- EXERCISE DESCRIPTION:
Below are some records; find each line that carries the word "مورد" and copy it.

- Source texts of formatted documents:
BEGIN

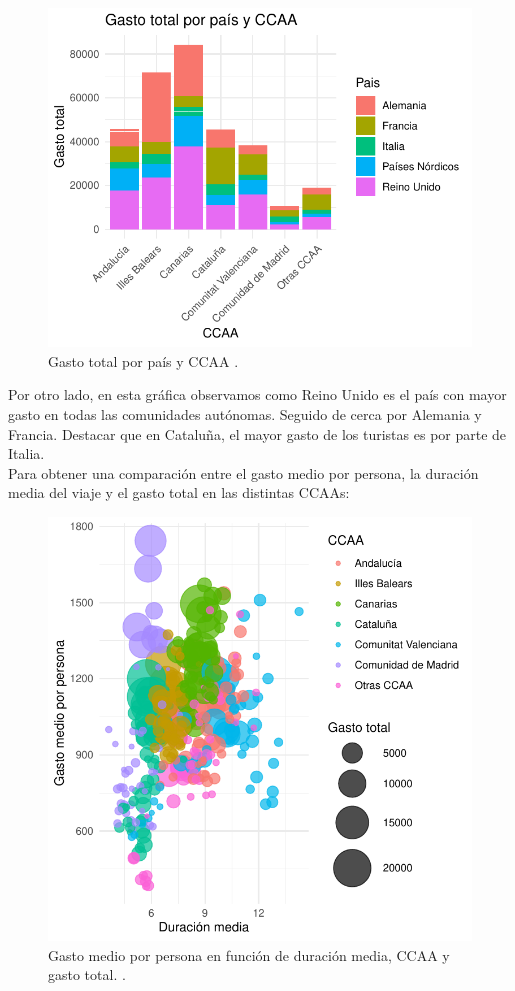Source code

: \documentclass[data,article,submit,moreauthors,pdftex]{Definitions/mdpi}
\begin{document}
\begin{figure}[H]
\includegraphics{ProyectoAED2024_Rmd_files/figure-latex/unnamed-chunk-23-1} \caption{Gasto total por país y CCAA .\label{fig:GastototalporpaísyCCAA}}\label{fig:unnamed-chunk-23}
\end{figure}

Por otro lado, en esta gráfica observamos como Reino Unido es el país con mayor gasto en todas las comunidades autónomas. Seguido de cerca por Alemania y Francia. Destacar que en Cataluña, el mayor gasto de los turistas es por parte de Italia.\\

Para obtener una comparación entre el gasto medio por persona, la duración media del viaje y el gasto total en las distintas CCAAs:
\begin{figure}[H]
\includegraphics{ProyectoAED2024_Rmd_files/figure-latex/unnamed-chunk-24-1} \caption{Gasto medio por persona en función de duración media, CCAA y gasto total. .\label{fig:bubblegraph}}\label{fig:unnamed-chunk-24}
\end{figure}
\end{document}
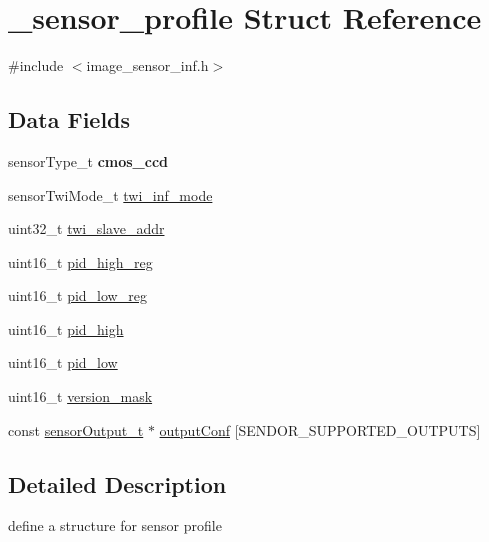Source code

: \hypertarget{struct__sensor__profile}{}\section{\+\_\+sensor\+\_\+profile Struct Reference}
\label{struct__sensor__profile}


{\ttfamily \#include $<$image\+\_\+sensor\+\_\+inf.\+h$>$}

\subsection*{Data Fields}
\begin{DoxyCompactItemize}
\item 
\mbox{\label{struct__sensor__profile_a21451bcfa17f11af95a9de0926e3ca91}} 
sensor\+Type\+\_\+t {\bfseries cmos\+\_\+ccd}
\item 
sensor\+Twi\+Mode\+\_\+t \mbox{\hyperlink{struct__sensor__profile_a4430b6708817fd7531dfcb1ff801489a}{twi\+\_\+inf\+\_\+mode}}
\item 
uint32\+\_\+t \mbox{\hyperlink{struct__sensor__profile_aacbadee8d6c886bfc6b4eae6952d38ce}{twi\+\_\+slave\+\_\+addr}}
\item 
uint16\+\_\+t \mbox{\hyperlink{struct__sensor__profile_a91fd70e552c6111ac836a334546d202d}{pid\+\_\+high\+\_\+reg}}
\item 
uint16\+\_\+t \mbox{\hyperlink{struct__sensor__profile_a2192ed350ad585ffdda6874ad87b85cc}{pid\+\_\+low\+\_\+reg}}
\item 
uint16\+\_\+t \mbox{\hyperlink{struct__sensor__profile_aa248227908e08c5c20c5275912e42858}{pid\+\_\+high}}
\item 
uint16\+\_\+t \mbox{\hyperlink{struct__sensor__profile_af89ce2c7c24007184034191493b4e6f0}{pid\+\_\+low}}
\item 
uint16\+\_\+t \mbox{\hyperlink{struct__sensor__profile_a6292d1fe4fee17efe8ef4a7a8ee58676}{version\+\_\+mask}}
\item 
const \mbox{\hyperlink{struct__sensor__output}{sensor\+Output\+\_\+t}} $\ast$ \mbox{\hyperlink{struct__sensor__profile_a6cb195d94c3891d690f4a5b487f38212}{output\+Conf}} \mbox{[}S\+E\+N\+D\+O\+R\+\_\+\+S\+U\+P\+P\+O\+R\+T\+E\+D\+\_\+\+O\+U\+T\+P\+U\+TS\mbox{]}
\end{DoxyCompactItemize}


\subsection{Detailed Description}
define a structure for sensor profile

END
BEGIN

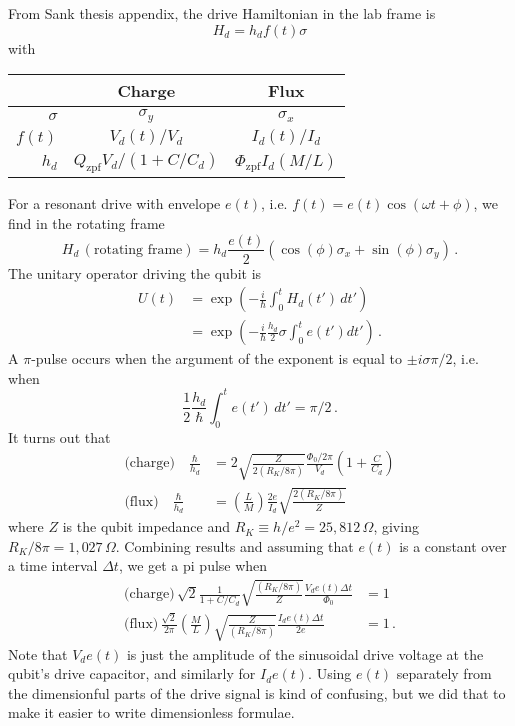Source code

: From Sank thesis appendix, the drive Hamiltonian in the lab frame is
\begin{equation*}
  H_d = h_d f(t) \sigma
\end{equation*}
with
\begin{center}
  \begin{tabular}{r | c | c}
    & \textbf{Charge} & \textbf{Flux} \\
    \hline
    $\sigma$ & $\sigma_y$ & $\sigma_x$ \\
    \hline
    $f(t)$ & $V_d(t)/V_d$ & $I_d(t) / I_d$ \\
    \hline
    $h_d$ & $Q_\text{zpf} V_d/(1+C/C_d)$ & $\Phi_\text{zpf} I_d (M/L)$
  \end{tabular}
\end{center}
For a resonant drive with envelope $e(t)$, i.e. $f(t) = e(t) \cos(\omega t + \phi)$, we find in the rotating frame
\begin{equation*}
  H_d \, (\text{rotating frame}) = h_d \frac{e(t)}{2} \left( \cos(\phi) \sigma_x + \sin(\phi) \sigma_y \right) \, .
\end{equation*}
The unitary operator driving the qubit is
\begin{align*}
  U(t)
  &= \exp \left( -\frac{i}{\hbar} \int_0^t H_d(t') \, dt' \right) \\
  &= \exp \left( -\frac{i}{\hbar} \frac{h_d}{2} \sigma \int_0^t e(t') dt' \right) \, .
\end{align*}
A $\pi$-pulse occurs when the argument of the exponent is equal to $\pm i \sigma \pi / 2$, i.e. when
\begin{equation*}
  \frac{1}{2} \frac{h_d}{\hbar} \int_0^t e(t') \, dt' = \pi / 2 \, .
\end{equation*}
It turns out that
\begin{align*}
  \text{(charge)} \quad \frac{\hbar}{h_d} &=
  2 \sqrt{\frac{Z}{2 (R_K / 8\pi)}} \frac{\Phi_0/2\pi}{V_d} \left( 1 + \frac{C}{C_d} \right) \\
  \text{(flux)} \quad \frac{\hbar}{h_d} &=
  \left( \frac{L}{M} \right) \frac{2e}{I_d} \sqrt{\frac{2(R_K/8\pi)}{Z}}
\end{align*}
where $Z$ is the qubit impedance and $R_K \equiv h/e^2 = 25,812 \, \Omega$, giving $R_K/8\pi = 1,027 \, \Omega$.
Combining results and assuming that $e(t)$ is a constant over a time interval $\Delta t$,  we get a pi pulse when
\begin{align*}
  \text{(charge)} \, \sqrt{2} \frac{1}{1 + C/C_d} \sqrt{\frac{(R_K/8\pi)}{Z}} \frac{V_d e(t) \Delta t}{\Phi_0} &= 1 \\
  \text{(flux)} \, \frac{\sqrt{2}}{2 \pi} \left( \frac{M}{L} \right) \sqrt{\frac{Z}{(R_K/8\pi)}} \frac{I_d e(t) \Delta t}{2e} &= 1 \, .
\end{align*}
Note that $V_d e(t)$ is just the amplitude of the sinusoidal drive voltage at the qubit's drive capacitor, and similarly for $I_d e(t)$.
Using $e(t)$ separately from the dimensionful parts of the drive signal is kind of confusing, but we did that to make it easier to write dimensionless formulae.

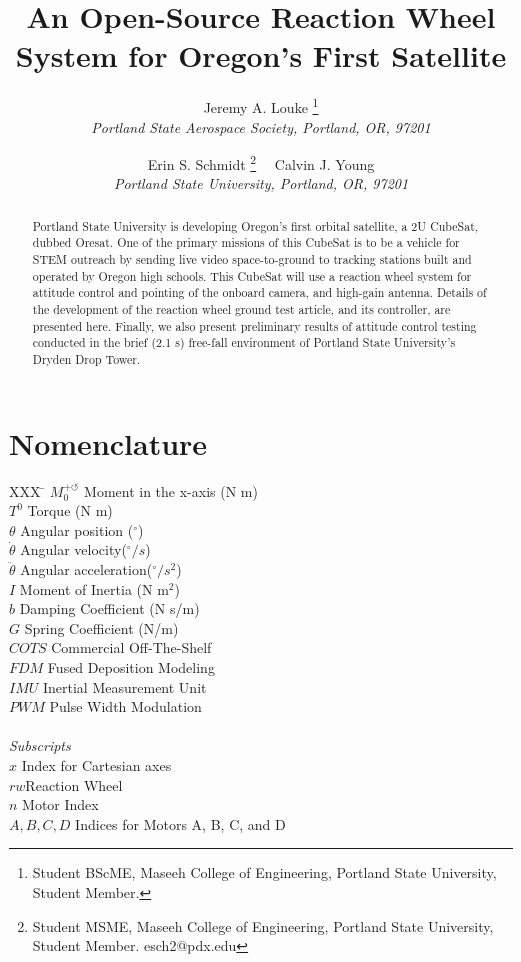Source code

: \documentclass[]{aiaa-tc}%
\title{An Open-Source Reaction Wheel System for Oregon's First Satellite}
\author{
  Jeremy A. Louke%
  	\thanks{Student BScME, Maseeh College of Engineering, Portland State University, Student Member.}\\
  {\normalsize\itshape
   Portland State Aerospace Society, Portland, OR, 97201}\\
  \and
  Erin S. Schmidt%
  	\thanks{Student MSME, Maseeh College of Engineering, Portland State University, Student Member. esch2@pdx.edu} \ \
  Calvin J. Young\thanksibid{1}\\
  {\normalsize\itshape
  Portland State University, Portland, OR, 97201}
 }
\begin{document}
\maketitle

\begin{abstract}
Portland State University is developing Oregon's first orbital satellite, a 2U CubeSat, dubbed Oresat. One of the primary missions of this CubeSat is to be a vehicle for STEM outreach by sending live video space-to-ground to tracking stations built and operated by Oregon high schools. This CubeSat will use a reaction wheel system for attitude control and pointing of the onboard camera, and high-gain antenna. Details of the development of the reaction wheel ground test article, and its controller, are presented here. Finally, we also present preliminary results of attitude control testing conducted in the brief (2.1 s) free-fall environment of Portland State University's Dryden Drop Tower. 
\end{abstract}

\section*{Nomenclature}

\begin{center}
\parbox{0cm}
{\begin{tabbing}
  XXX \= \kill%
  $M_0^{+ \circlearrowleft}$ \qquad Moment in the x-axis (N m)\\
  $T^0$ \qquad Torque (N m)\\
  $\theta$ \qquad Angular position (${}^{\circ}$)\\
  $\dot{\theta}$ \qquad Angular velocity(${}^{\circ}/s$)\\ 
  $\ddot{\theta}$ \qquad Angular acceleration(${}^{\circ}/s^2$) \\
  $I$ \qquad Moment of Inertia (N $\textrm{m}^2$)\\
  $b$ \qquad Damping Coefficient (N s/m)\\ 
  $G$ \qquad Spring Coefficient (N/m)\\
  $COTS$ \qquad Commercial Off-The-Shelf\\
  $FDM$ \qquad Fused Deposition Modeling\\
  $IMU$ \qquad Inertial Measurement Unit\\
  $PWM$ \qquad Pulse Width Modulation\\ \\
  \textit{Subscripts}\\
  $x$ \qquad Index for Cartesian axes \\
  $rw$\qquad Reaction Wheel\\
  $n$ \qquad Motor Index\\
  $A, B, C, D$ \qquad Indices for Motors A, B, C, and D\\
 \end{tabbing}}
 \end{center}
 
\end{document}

END
BEGIN

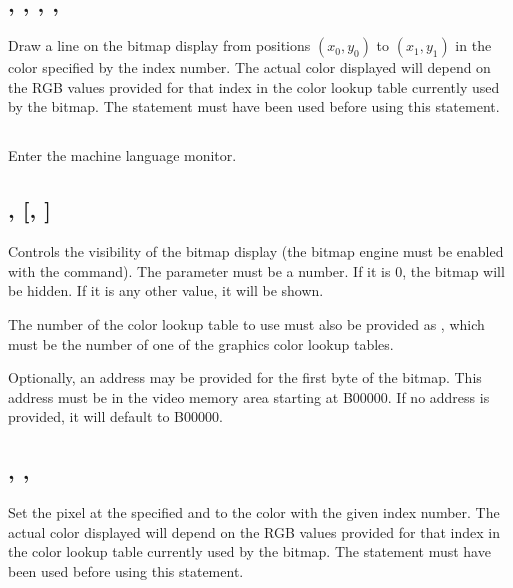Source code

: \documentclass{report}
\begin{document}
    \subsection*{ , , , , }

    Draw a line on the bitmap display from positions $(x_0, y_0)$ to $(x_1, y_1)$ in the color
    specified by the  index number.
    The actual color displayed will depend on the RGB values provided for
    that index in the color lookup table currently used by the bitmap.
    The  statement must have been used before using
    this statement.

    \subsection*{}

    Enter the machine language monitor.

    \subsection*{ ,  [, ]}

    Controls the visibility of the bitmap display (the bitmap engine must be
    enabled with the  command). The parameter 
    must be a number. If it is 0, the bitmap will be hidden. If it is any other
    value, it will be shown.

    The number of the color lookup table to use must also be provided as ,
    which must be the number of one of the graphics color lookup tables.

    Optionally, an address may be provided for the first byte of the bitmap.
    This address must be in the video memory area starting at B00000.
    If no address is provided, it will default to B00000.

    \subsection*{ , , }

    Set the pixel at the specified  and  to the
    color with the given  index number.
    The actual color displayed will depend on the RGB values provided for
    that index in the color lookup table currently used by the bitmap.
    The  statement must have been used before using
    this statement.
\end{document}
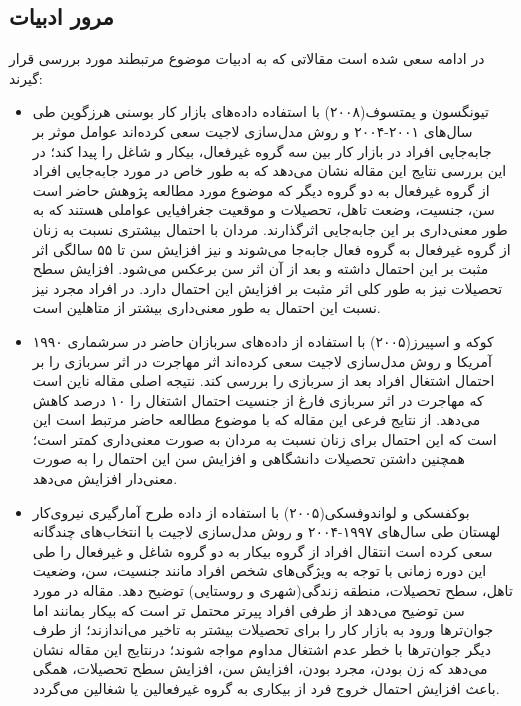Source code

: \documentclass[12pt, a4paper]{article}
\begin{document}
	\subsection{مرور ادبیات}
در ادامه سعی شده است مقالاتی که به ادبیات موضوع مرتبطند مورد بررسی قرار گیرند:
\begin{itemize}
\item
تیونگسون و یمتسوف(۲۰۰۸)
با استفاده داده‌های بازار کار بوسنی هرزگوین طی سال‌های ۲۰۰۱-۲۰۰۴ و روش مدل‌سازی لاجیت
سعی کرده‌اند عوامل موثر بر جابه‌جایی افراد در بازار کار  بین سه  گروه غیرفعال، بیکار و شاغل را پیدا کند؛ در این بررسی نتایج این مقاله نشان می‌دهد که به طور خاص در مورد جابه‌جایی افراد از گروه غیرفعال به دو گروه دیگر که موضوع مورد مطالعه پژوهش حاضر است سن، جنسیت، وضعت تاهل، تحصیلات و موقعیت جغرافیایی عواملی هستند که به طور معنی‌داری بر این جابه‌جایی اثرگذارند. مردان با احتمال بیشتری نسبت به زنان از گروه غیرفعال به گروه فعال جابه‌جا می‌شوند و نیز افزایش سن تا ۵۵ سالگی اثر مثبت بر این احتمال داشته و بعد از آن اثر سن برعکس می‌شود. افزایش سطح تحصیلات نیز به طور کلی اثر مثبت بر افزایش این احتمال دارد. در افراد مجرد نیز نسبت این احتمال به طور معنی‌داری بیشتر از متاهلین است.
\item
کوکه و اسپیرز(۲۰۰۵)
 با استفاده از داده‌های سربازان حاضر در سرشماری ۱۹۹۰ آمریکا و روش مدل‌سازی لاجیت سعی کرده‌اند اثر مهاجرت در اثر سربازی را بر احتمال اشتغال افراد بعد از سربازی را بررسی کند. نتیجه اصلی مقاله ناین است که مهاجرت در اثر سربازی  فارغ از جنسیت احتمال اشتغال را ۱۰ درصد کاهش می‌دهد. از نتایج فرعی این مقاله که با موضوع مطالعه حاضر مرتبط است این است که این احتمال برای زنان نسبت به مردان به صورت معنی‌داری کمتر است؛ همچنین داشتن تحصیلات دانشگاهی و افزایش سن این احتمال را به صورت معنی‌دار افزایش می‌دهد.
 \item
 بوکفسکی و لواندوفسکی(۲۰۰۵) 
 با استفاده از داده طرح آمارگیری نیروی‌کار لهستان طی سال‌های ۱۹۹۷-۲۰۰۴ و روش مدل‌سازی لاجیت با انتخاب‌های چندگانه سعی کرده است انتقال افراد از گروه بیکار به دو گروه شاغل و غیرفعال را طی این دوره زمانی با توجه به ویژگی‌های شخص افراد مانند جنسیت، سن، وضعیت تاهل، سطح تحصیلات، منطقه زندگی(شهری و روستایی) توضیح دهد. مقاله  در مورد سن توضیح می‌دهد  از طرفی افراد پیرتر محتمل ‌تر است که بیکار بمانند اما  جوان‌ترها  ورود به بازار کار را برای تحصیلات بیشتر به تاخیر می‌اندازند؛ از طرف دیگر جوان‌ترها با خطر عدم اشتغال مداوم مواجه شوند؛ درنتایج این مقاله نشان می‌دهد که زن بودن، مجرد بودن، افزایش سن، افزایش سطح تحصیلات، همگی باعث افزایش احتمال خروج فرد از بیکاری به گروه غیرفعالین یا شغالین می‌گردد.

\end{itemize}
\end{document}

END

- SOLUTION FOR THIS PROBLEM:
در ادامه سعی شده است مقالاتی که به ادبیات موضوع مرتبطند مورد بررسی قرار گیرند:
سعی کرده‌اند عوامل موثر بر جابه‌جایی افراد در بازار کار  بین سه  گروه غیرفعال، بیکار و شاغل را پیدا کند؛ در این بررسی نتایج این مقاله نشان می‌دهد که به طور خاص در مورد جابه‌جایی افراد از گروه غیرفعال به دو گروه دیگر که موضوع مورد مطالعه پژوهش حاضر است سن، جنسیت، وضعت تاهل، تحصیلات و موقعیت جغرافیایی عواملی هستند که به طور معنی‌داری بر این جابه‌جایی اثرگذارند. مردان با احتمال بیشتری نسبت به زنان از گروه غیرفعال به گروه فعال جابه‌جا می‌شوند و نیز افزایش سن تا ۵۵ سالگی اثر مثبت بر این احتمال داشته و بعد از آن اثر سن برعکس می‌شود. افزایش سطح تحصیلات نیز به طور کلی اثر مثبت بر افزایش این احتمال دارد. در افراد مجرد نیز نسبت این احتمال به طور معنی‌داری بیشتر از متاهلین است.
 با استفاده از داده طرح آمارگیری نیروی‌کار لهستان طی سال‌های ۱۹۹۷-۲۰۰۴ و روش مدل‌سازی لاجیت با انتخاب‌های چندگانه سعی کرده است انتقال افراد از گروه بیکار به دو گروه شاغل و غیرفعال را طی این دوره زمانی با توجه به ویژگی‌های شخص افراد مانند جنسیت، سن، وضعیت تاهل، سطح تحصیلات، منطقه زندگی(شهری و روستایی) توضیح دهد. مقاله  در مورد سن توضیح می‌دهد  از طرفی افراد پیرتر محتمل ‌تر است که بیکار بمانند اما  جوان‌ترها  ورود به بازار کار را برای تحصیلات بیشتر به تاخیر می‌اندازند؛ از طرف دیگر جوان‌ترها با خطر عدم اشتغال مداوم مواجه شوند؛ درنتایج این مقاله نشان می‌دهد که زن بودن، مجرد بودن، افزایش سن، افزایش سطح تحصیلات، همگی باعث افزایش احتمال خروج فرد از بیکاری به گروه غیرفعالین یا شغالین می‌گردد.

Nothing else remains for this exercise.